Activity
The response must consist of the lines below from the one with "change to use" through the one with "rollup to v1.21.4", exactly as they appear and with both ends kept.

Exercise inputs: Begin

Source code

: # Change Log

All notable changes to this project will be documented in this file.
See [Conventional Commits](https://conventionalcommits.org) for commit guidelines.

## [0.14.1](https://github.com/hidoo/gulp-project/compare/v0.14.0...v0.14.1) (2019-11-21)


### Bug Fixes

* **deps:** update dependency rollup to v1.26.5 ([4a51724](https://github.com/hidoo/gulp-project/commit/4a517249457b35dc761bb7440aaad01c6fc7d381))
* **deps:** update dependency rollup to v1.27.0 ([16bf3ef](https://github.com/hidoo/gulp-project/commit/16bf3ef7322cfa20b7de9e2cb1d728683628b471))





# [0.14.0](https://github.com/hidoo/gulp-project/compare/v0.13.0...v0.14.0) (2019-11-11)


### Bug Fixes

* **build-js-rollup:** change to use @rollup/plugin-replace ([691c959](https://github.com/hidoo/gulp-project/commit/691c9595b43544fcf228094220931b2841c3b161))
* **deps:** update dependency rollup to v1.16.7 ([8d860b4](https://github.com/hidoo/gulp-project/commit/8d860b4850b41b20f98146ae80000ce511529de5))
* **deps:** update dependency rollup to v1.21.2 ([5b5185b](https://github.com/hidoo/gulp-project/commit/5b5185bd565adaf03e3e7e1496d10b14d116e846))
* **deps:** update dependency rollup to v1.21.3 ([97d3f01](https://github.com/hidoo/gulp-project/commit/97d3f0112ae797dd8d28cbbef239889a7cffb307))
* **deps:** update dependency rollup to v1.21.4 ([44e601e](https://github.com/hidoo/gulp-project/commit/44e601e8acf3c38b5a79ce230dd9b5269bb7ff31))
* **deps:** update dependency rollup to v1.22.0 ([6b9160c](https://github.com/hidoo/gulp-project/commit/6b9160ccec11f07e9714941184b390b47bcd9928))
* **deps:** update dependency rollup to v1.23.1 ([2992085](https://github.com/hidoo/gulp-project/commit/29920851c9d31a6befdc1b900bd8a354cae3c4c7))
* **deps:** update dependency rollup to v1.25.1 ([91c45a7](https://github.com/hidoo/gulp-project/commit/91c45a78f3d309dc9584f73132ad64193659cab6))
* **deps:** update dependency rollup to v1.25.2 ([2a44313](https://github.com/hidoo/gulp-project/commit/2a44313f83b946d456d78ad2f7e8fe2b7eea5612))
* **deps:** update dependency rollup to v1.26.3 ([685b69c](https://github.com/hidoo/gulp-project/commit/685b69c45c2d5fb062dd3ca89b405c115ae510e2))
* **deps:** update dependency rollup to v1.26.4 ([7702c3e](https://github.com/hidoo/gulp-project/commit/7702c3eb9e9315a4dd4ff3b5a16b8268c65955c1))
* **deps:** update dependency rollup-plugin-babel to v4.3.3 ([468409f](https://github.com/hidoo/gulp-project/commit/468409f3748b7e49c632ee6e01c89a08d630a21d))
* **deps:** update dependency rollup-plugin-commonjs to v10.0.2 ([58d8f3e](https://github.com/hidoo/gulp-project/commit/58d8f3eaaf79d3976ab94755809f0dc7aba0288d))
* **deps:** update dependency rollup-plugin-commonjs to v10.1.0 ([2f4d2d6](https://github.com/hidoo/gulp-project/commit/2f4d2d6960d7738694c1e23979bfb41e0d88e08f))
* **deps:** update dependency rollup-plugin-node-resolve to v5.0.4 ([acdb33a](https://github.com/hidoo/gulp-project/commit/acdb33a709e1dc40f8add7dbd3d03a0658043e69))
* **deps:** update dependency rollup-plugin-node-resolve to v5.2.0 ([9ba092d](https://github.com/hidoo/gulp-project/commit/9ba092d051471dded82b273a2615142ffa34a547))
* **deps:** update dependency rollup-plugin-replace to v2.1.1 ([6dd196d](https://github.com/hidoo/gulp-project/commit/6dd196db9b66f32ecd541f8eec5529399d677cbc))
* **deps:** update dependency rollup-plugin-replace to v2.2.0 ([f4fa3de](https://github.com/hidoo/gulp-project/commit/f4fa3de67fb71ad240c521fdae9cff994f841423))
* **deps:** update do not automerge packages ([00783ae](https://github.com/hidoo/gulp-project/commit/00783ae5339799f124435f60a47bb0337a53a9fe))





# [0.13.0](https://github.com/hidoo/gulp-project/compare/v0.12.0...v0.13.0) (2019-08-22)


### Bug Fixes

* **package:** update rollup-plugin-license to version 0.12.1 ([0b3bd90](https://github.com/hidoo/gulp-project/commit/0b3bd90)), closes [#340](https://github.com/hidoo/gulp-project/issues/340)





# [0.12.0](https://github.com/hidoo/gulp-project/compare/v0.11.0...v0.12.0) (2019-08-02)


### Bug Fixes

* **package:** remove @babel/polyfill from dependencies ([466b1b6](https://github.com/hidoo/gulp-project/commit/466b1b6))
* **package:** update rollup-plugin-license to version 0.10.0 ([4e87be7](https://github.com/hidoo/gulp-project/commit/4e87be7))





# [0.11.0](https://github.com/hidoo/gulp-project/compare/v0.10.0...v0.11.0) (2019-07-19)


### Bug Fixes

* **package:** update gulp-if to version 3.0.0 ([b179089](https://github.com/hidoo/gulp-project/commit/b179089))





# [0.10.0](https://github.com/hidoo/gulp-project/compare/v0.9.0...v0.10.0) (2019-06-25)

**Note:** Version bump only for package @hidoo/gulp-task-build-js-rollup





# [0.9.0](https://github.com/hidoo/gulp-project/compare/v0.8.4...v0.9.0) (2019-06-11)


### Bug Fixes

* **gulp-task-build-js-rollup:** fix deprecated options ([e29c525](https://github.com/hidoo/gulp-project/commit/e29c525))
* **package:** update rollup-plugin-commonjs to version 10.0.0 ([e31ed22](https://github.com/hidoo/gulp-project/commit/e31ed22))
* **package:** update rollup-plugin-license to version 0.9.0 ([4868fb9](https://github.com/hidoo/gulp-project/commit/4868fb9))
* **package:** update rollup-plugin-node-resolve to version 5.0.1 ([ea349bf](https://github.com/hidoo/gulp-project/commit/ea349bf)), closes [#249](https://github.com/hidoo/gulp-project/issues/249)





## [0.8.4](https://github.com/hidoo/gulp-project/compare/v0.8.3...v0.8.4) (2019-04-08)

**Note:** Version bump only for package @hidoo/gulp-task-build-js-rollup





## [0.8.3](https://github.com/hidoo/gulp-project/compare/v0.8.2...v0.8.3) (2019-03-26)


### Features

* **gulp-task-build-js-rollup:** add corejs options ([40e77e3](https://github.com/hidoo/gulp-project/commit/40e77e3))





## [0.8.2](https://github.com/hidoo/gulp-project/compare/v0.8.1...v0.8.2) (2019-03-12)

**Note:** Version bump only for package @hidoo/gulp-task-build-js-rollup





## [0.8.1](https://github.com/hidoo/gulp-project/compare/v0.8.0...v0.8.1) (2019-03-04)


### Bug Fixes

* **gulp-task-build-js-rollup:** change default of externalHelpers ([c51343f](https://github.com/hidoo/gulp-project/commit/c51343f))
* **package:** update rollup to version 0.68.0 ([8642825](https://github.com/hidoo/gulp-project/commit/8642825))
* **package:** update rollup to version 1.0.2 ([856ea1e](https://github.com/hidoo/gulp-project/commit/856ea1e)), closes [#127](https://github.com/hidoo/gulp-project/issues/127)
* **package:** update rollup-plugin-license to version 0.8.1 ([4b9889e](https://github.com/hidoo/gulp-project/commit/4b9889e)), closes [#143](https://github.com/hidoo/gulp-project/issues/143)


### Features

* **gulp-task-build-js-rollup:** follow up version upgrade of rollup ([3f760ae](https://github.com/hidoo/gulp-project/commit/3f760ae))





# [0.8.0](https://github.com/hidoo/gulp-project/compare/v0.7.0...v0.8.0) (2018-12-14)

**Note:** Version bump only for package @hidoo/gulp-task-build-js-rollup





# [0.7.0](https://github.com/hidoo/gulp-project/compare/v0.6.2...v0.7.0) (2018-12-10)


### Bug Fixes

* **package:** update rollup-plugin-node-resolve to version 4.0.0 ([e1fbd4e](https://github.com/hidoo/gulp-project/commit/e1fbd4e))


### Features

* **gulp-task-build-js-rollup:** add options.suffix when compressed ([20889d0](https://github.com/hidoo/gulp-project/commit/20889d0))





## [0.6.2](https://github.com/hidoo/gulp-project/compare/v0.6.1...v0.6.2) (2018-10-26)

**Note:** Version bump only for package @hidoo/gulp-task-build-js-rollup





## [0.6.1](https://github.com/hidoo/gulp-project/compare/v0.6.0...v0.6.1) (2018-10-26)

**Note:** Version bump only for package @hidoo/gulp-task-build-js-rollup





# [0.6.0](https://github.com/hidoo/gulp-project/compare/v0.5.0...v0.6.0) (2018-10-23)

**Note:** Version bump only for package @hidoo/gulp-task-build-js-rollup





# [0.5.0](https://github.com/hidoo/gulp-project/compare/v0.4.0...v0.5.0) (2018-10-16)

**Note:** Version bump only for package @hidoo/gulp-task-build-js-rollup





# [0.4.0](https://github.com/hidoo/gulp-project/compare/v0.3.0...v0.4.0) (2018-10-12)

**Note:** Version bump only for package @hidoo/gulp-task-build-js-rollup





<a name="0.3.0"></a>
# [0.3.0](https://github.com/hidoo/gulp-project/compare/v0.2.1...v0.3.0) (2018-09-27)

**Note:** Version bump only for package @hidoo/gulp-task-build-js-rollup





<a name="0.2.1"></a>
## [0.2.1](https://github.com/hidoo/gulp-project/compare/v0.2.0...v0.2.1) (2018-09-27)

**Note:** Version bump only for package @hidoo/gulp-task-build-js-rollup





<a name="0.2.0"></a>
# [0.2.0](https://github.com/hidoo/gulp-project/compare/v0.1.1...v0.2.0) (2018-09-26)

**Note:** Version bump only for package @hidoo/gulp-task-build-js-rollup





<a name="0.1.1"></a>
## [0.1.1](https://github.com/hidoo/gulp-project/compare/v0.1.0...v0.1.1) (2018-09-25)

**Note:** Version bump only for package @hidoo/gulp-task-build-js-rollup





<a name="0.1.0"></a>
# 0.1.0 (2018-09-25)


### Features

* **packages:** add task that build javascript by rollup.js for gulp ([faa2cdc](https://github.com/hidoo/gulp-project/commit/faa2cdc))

Exercise inputs: End

Exercise response
* **build-js-rollup:** change to use @rollup/plugin-replace ([691c959](https://github.com/hidoo/gulp-project/commit/691c9595b43544fcf228094220931b2841c3b161))
* **deps:** update dependency rollup to v1.16.7 ([8d860b4](https://github.com/hidoo/gulp-project/commit/8d860b4850b41b20f98146ae80000ce511529de5))
* **deps:** update dependency rollup to v1.21.2 ([5b5185b](https://github.com/hidoo/gulp-project/commit/5b5185bd565adaf03e3e7e1496d10b14d116e846))
* **deps:** update dependency rollup to v1.21.3 ([97d3f01](https://github.com/hidoo/gulp-project/commit/97d3f0112ae797dd8d28cbbef239889a7cffb307))
* **deps:** update dependency rollup to v1.21.4 ([44e601e](https://github.com/hidoo/gulp-project/commit/44e601e8acf3c38b5a79ce230dd9b5269bb7ff31))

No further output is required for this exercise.